For some embodiments where dispenser 116 is a window or opening with a door, the control unit further unlocks the door to allow the user to access dispenser 116 and retrieve empty containers. Alternatively, the user may have free access to the dispenser 116 and no additional unlocking is required to retrieve empty containers from the dispenser 116.

According to a non-limiting embodiment, in which the device 100 further comprises a dump compartment 120, the control unit may initiate the dumping of empty containers that have been moved to the dispenser 116 but have not been removed by the user. The reset can be performed, for example, when a predetermined threshold value of the waiting time is reached (for example, 1, 2, 5, 10, 20, etc. minutes) after the receipt of empty containers at the issuing node 116, or the unclaimed containers can be dropped from the issuing node 116 be carried out after the receipt of a new task for the issuance of empty containers, or upon the occurrence of another event or under other conditions. Resetting the containers may prevent mixing of empty containers from different jobs at dispenser 116, and/or prevent dispenser 116 from overflowing and device 100 malfunctioning.

In a non-limiting embodiment, if one or more output modules 122 are present, the device 100 may further output information to the user. For example, as shown in the example of FIG. 1-2, the device includes an information output module 122 in the form of a label printer. In this case, the device 100 can additionally perform, for example, printing a label to stick on the container, printing a check on the completed task for issuing empty containers, or printing a coupon for visiting the treatment room for collecting biomaterial during the task.

In an alternative embodiment, the device 100 may not contain information output modules 122, in particular printers, and empty containers may be factory-labeled with an identifier that can be further associated with a specific user without the need for additional labels.

The above operations can be played repeatedly by one or more different users. The compartment 112 for storing empty containers must be replenished in a timely manner by maintenance personnel to provide the required assortment of empty containers.

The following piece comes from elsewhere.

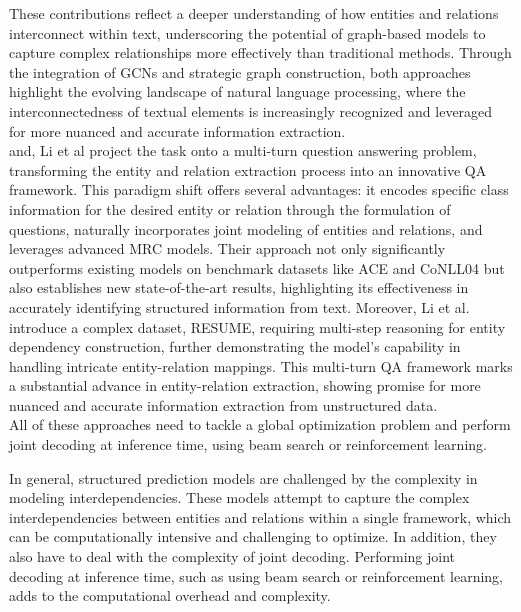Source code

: These contributions reflect a deeper understanding of how entities and relations interconnect within text, underscoring the potential of graph-based models to capture complex relationships more effectively than traditional methods. Through the integration of GCNs and strategic graph construction, both approaches highlight the evolving landscape of natural language processing, where the interconnectedness of textual elements is increasingly recognized and leveraged for more nuanced and accurate information extraction.\\

and, Li et al\cite{li-etal-2019-entity} project the task onto a multi-turn question answering problem, transforming the entity and relation extraction process into an innovative QA framework. This paradigm shift offers several advantages: it encodes specific class information for the desired entity or relation through the formulation of questions, naturally incorporates joint modeling of entities and relations, and leverages advanced \ac{MRC} models. Their approach not only significantly outperforms existing models on benchmark datasets like ACE and CoNLL04 but also establishes new state-of-the-art results, highlighting its effectiveness in accurately identifying structured information from text. Moreover, Li et al. introduce a complex dataset, RESUME, requiring multi-step reasoning for entity dependency construction, further demonstrating the model's capability in handling intricate entity-relation mappings. This multi-turn QA framework marks a substantial advance in entity-relation extraction, showing promise for more nuanced and accurate information extraction from unstructured data.\\
All of these approaches need to tackle a global optimization problem and perform joint decoding at inference time, using beam search or reinforcement learning.

In general, structured prediction models are challenged by the complexity in modeling interdependencies. These models attempt to capture the complex interdependencies between entities and relations within a single framework, which can be computationally intensive and challenging to optimize. In addition, they also have to deal with the complexity of joint decoding. Performing joint decoding at inference time, such as using beam search or reinforcement learning, adds to the computational overhead and complexity.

Automatic container acceptance mode.

The user, after sampling the biomaterial, with one or more containers with a sample/samples, accesses the device 100. Each container with a sample must contain an identifier, for example, in the form of a barcode, QR code, RFID tag.

The ID of each sample container is read by the identification module 106. By positioning the identification module 106 on one of the walls of the housing 102 as shown in FIG. 1-2, the user brings the identifier of each sample container close to the identification module 106 to the required distance to enable reading. Then, upon successful reading, places the sample container in the receiver 104. For an embodiment in which the identification module 106 is combined with the receiver 104, the user immediately places the sample container in the receiver 104 to read the identifier.

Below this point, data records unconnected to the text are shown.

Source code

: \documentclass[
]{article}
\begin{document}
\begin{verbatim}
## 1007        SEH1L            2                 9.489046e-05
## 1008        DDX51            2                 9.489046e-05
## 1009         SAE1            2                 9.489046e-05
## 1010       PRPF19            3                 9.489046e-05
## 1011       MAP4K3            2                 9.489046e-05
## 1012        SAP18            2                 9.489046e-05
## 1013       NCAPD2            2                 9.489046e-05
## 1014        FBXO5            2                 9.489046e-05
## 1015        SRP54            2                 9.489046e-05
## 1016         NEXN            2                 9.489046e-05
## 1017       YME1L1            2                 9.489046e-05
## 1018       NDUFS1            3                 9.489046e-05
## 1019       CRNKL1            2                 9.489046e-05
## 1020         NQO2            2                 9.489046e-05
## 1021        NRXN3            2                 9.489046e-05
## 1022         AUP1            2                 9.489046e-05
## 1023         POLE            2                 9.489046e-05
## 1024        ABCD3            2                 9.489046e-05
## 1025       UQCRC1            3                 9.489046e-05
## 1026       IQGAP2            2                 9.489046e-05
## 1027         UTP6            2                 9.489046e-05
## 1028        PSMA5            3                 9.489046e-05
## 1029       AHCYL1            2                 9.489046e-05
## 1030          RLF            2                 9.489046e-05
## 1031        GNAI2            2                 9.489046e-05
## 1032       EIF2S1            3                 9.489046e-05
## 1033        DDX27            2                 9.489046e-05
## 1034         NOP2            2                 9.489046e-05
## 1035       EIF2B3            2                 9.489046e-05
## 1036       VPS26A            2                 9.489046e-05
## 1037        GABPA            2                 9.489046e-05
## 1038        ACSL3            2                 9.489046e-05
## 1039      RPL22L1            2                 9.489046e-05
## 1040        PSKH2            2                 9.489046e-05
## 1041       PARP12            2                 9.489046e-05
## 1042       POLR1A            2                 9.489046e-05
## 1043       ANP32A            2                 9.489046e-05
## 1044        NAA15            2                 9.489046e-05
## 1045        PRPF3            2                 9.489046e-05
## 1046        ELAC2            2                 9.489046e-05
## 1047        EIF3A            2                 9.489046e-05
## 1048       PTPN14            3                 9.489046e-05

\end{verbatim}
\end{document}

According to a possible embodiment, if there is a foreign object monitoring sensor inside the receiving node 104, the presence of foreign objects inside the receiving node 104 can be additionally checked. A foreign object in this case can be considered any object other than the sample container that has been identified by the identification module. In particular, a user's hand, an unread sample container, etc. can be considered a foreign object. The control sensor may be a volume sensor, a motion sensor, a video sensor with an object recognition function, and so on. In response to the presence of a foreign object, an error message may be generated, preventing further acceptance of the container with the sample until the causes of the error are eliminated.

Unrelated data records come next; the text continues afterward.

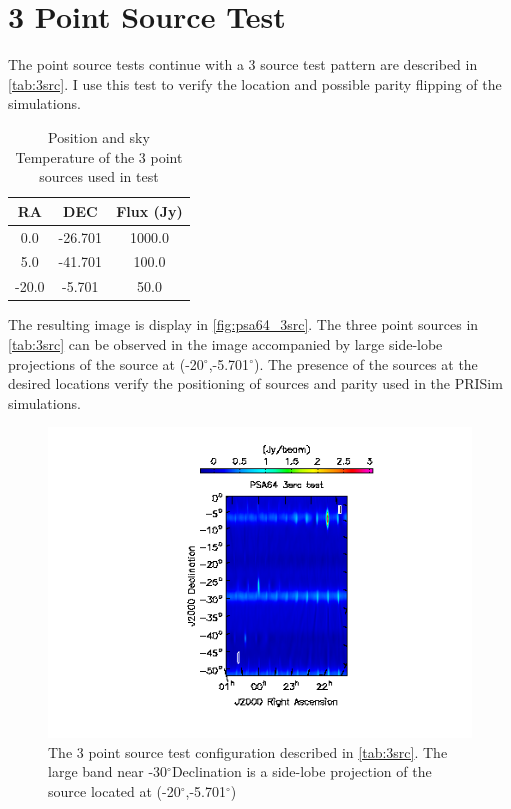 \documentclass[hidelinks]{article}
\newcommand{\degree}{$^{\circ}$}
\begin{document}
\section{3 Point Source Test}{
The point source tests continue with a 3 source test pattern are described in \autoref{tab:3src}. I use this test to verify the location and possible parity flipping of the simulations.

\begin{table}[h]
\centering
\begin{tabular}{c c c}
RA & DEC & Flux (Jy) \\
\hline
0.0 & -26.701 &   1000.0  \\
5.0 & -41.701 & 100.0     \\
-20.0 & -5.701 &  50.0 
\end{tabular}
\caption{Position and sky Temperature of the 3 point sources used in test \label{tab:3src}}
\end{table}
The resulting image is display in \autoref{fig:psa64_3src}. The three point sources in \autoref{tab:3src} can be observed in the image accompanied by large side-lobe projections of the source at (-20\degree ,-5.701\degree). The presence of the sources at the desired locations verify the positioning of sources and parity used in the PRISim simulations.


\begin{figure}[h!]
\centering
\includegraphics[width=.6\textwidth]{psa64_3src_test.png}
\caption{The 3 point source test configuration described in \autoref{tab:3src}. The large band near -30\degree Declination is a side-lobe projection of the source located at (-20\degree ,-5.701\degree) \label{fig:psa64_3src}}
\end{figure}

}
\end{document}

After successfully reading the sample container identifier and placing the sample container in the receiving node 104, the control unit, through the capture and transport node 108, moves the sample container from the receiving node 104 to the refrigerated container storage compartment 110 and stores data about the received sample container. The control unit may store data about the received sample container in an internal memory and/or on an external device. For example, if there is a communication interface and connection to an external storage device, the control unit can send data about the received sample container to one or more external devices, in particular, to the LIS (laboratory information system) server, and / or HIS (hospital information system ) and/or other device accessible via a data network. The control unit may additionally record the arrival time of the sample container to accurately calculate the allowable sample storage time in the refrigerated container storage compartment 110 .

Similarly, the same user or several different users may automatically deposit sample containers into device 100.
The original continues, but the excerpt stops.